Monday, February 19, 2007



I made two different batches of marmalade a few weeks back. One recipe was taken from The Sunday Times Magazine, a recipe from Sybil Kapoor, and the other was from the wonderful blogger Fanny at Foodbeam. The S.T Magazine recipe was a cinch and could be made even simpler if you cut out hand slicing the peel and instead, whiz it all in the food processor. But seeing as I was making it on a leisurely, bright Sunday morning I choose to hand slice the peel into the long, elegant shreds you only get from homemade marmalade.

The Foodbeam's recipe was also easy too but it was a 3 day event; lots of soaking, boiling and cooling and again, lots of slicing of the peel when the oranges were uncooked which seemed to take a while. This recipe in a lighter coloured, more fragrant marmalade than Sybil Kapoor's. It's less Oxford Marmalade and more Bonne Maman (as I'm sure French Fanny at Foodbeam would agree).

Having already spooned a heavy dent in the two marmalade batches over the past weeks through both greed and generosity, I decided to try and track down the last of this seasons bitter oranges and make a final collection for the store cupboard. Through lucky searching, I come across some at a nearby shop The Green Grocers where I purchased 2 more kilos to make the slightly, but only slightly favoured recipe from Sybil Kapoor.

            Sybil Kapoor's Favourite Marmalade

            1 kg Seville or similar bitter oranges  
            2 lemons
            1.7 litres of water
            1.4kg granulated sugar
            1 heaped tsp black treacle

  1. Wash jam jars ready for serializing in oven at the last stage of making.

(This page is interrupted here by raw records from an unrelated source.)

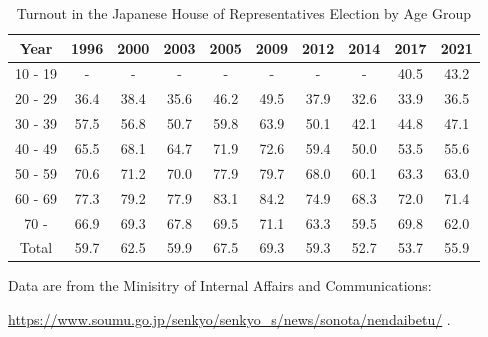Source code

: \begin{table}
  \begin{threeparttable}
    \begin{tabular}{c|ccccccccc}
    \toprule
    Year & 1996 & 2000 & 2003 & 2005 & 2009 & 2012 & 2014 & 2017 & 2021 \\
    \midrule
    10 - 19 & - & - & - & - & - & - & - & 40.5 & 43.2 \\
    20 - 29 & 36.4 & 38.4 & 35.6 & 46.2 & 49.5 & 37.9 & 32.6 & 33.9 & 36.5 \\
    30 - 39 & 57.5 & 56.8 & 50.7 & 59.8 & 63.9 & 50.1 & 42.1 & 44.8 & 47.1 \\
    40 - 49 & 65.5 & 68.1 & 64.7 & 71.9 & 72.6 & 59.4 & 50.0 & 53.5 & 55.6 \\
    50 - 59 & 70.6 & 71.2 & 70.0 & 77.9 & 79.7 & 68.0 & 60.1 & 63.3 & 63.0 \\
    60 - 69 & 77.3 & 79.2 & 77.9 & 83.1 & 84.2 & 74.9 & 68.3 & 72.0 & 71.4 \\
    70 - & 66.9 & 69.3 & 67.8 & 69.5 & 71.1 & 63.3 & 59.5 & 69.8 & 62.0 \\
    \midrule
    Total & 59.7 & 62.5 & 59.9 & 67.5 & 69.3 & 59.3 & 52.7 & 53.7 & 55.9 \\
    \bottomrule
    \end{tabular}
    \begin{tablenotes}[flushleft]
      \scriptsize{
        \item Data are from the Minisitry of Internal Affairs and Communications: 
        \item \url{https://www.soumu.go.jp/senkyo/senkyo_s/news/sonota/nendaibetu/} \citep{miac2023}.
      }
    \end{tablenotes}
  \end{threeparttable}
  \caption{Turnout in the Japanese House of Representatives Election by Age Group}
  \label{table:turnout}
\end{table}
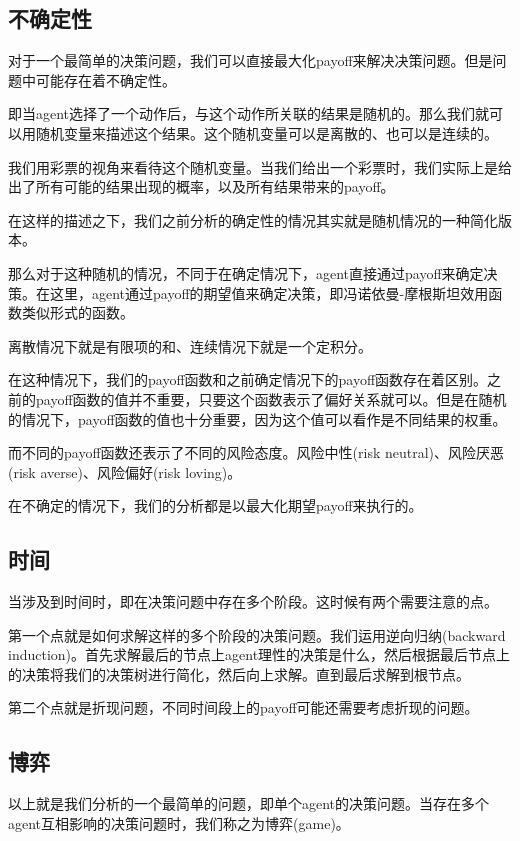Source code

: \documentclass[UTF8,12pt]{ctexart}
\numberwithin{equation}{section} %
\numberwithin{figure}{section}
\numberwithin{table}{section}
\begin{document}
	\subsection{不确定性}
	对于一个最简单的决策问题，我们可以直接最大化payoff来解决决策问题。但是问题中可能存在着不确定性。
	
	即当agent选择了一个动作后，与这个动作所关联的结果是随机的。那么我们就可以用随机变量来描述这个结果。这个随机变量可以是离散的、也可以是连续的。
	
	我们用彩票的视角来看待这个随机变量。当我们给出一个彩票时，我们实际上是给出了所有可能的结果出现的概率，以及所有结果带来的payoff。
	
	在这样的描述之下，我们之前分析的确定性的情况其实就是随机情况的一种简化版本。
	
	那么对于这种随机的情况，不同于在确定情况下，agent直接通过payoff来确定决策。在这里，agent通过payoff的期望值来确定决策，即冯诺依曼-摩根斯坦效用函数类似形式的函数。
	
	离散情况下就是有限项的和、连续情况下就是一个定积分。
	
	在这种情况下，我们的payoff函数和之前确定情况下的payoff函数存在着区别。之前的payoff函数的值并不重要，只要这个函数表示了偏好关系就可以。但是在随机的情况下，payoff函数的值也十分重要，因为这个值可以看作是不同结果的权重。
	
	而不同的payoff函数还表示了不同的风险态度。风险中性(risk neutral)、风险厌恶(risk averse)、风险偏好(risk loving)。
	
	在不确定的情况下，我们的分析都是以最大化期望payoff来执行的。
	
	\subsection{时间}
	当涉及到时间时，即在决策问题中存在多个阶段。这时候有两个需要注意的点。
	
	第一个点就是如何求解这样的多个阶段的决策问题。我们运用逆向归纳(backward induction)。首先求解最后的节点上agent理性的决策是什么，然后根据最后节点上的决策将我们的决策树进行简化，然后向上求解。直到最后求解到根节点。
	
	第二个点就是折现问题，不同时间段上的payoff可能还需要考虑折现的问题。
	
	\subsection{博弈}
	以上就是我们分析的一个最简单的问题，即单个agent的决策问题。当存在多个agent互相影响的决策问题时，我们称之为博弈(game)。
	
\end{document}
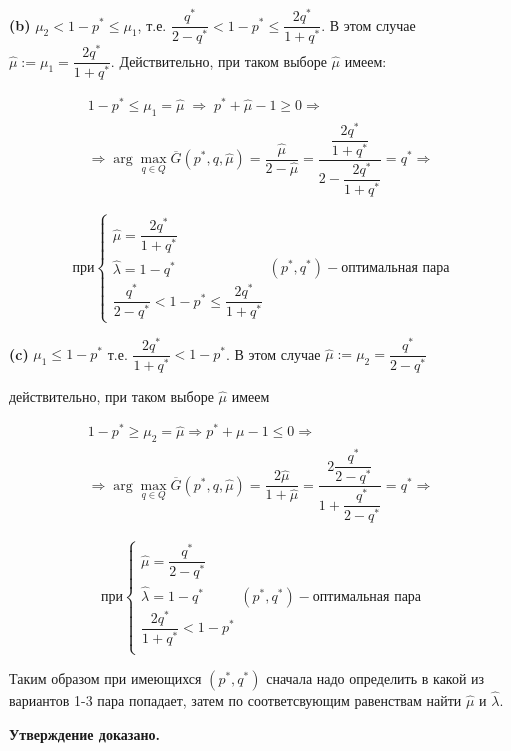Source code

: \begin{flushleft}
\textbf{(b)}
$\mu_2 < 1-p^* \leqslant \mu_1$, т.е.  
$\dfrac{q^*}{2 - q^{*}} < 1 - p^* \leqslant \dfrac{2 q^*}{1 + q^*}$.
В этом случае $\hat \mu := \mu_1 = \dfrac{2 q^*}{1 + q^*}$.
Действительно, при таком выборе $\hat \mu$ имеем:

\begin{gather*}
	1 - p^* \leq \mu_1 = \hat \mu 
	\; \Rightarrow \;
	p^* + \hat \mu - 1 \geqslant 0 \Rightarrow 
	\\
	\Rightarrow  \arg \max \limits_{q \in Q} \overline G(p^*, q, \hat \mu) =
	\dfrac{\hat \mu}{2 - \hat \mu} =
	\dfrac{\dfrac{2 q^*}{1 + q^*}}{2 - \dfrac{2 q^*}{1 + q^*}}=
	q^* \Rightarrow
\end{gather*} 

$$
\textrm{при}
\begin{cases}
	\hat \mu = \dfrac{2 q^*}{1 + q^*} \\
	\hat \lambda = 1 - q^* \\
	\dfrac{q^*}{2 - q^*} < 1 - p^* \leqslant \dfrac{2 q^*}{1 + q^*}
\end{cases}
(p^*, q^*) - \textrm{оптимальная пара}
$$

\textbf{(c)} 
$\mu_1 \leqslant 1-p^*$ т.е. $\dfrac{2q^*}{1 + q^*} < 1 - p^*$.
В этом случае $\hat \mu := \mu_2 = \dfrac{q^*}{2 - q^*}$ 

действительно, при таком выборе $\hat \mu$ имеем 

\begin{gather*}
	1 - p^* \geqslant \mu_2 = \hat \mu \Rightarrow
	p^*+\mu-1 \leqslant 0 \Rightarrow 
	\\	
	\Rightarrow \arg \max \limits_{q \in Q} \overline G(p^*, q, \hat \mu) =
	\dfrac{2 \hat \mu}{1 + \hat \mu} =
	\dfrac{2 \dfrac{q^*}{2 - q^*}}{1 + \dfrac{q^*}{2 - q^*}} =
	q^* \Rightarrow
\end{gather*}
 
$$
\textrm{при}
\begin{cases}
	\hat\mu=\dfrac{q^{*}}{2-q^{*}} \\
	\hat\lambda = 1 - q^{*} \\
	\dfrac{2q^{*}}{1+q^{*}} < 1-p^{*} \\
\end{cases}
(p^*, q^*) - \textrm{оптимальная пара}
$$
 
\end{flushleft}


Таким образом при имеющихся $(p^{*},q^{*})$ сначала надо определить в какой из вариантов 1-3 пара попадает, затем
по соответсвующим равенствам найти $\hat\mu$ и $\hat\lambda$.

\textbf{Утверждение доказано.}
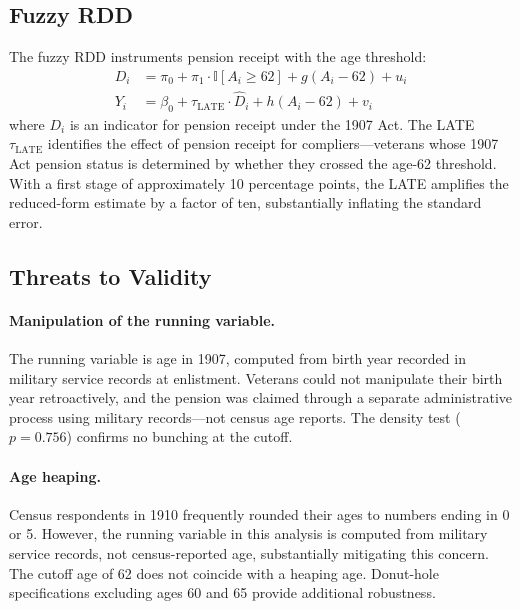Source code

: \documentclass[12pt]{article}
\newcommand{\ind}{\mathbb{I}}
\begin{document}
\subsection{Fuzzy RDD}

The fuzzy RDD instruments pension receipt with the age threshold:
\begin{align}
D_i &= \pi_0 + \pi_1 \cdot \ind[A_i \geq 62] + g(A_i - 62) + u_i \\
Y_i &= \beta_0 + \tau_{\text{LATE}} \cdot \hat{D}_i + h(A_i - 62) + v_i
\end{align}
where $D_i$ is an indicator for pension receipt under the 1907 Act. The LATE $\tau_{\text{LATE}}$ identifies the effect of pension receipt for compliers---veterans whose 1907 Act pension status is determined by whether they crossed the age-62 threshold. With a first stage of approximately 10 percentage points, the LATE amplifies the reduced-form estimate by a factor of ten, substantially inflating the standard error.

\subsection{Threats to Validity}

\paragraph{Manipulation of the running variable.} The running variable is age in 1907, computed from birth year recorded in military service records at enlistment. Veterans could not manipulate their birth year retroactively, and the pension was claimed through a separate administrative process using military records---not census age reports. The density test ($p = 0.756$) confirms no bunching at the cutoff.

\paragraph{Age heaping.} Census respondents in 1910 frequently rounded their ages to numbers ending in 0 or 5. However, the running variable in this analysis is computed from military service records, not census-reported age, substantially mitigating this concern. The cutoff age of 62 does not coincide with a heaping age. Donut-hole specifications excluding ages 60 and 65 provide additional robustness.
\end{document}
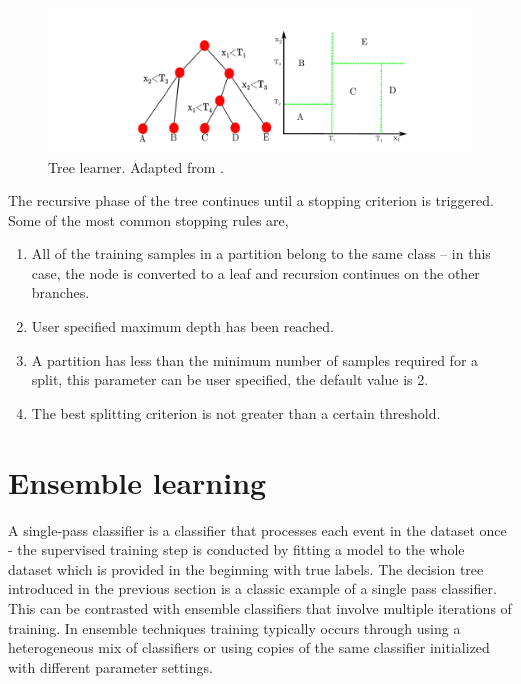 \begin{figure}
\hspace{-10mm}
\includegraphics[scale=0.4]{images/tree_learner.png}
\caption{Tree learner. Adapted from \cite{treelearner}.}
\label{flow_tree}
\end{figure}

The recursive phase of the tree continues until a stopping criterion is triggered. Some of the most common stopping rules are, 

\begin{enumerate}
\item{All of the training samples in a partition belong to the same class -- in this case, the node is converted to a leaf and recursion continues on the other branches.}
\item{User specified maximum depth has been reached.}
\item{A partition has less than the minimum number of samples required for a split, this parameter can be user specified, the default value is 2.}
\item{The best splitting criterion is not greater than a certain threshold.}
\end{enumerate} 

\section{Ensemble learning} 
\label{ensemble}

A single-pass classifier is a classifier that processes each event in the dataset once - the supervised training step is conducted by fitting a model to the whole dataset which is provided in the beginning with true labels. The decision tree introduced in the previous section is a classic example of a single pass classifier. This can be contrasted with ensemble classifiers that involve multiple iterations of training. In ensemble techniques training typically occurs through using a heterogeneous mix of classifiers or using copies of the same classifier initialized with different parameter settings.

  2. Wash all the fruit and place in a large saucepan with the 1.7 litres of water .

  3. Cover and simmer gently for 1 hour or until the fruit is easily pierced with a knife.

  4. Remove the fruit from the pan and place in a bowl.

  5. When the fruit is cool enough to handle, slice each fruit in half and scape all the pith and seeds back into the saucepan.

  6. Bring back to the boil and reduce by half, this will take about 15 to 20 minutes.

  7. Meanwhile, slice all the skins into thick or this slices.

  8. Strain the pip and pith liquid with a large meshed sieve into a bowl, making sure you have extracted as much liquid as possible.

  9. Add the orange peel and the liquid back to the large pan and clip or attach a sugar/jam thermometer if you have one (I don't).

  10. Bring back to the boil and add the sugar and treacle and stir until the sugar has dissolved.

  11. Boil vigorously for about 5 minutes or until the marmalade reaches setting point (106C/220F).

  12. Leave to stand for 10 minutes.

  13. Place clean jars in warm oven (130C) for 5 minutes to sterilise then poor in hot marmalade sealing with wax paper discs.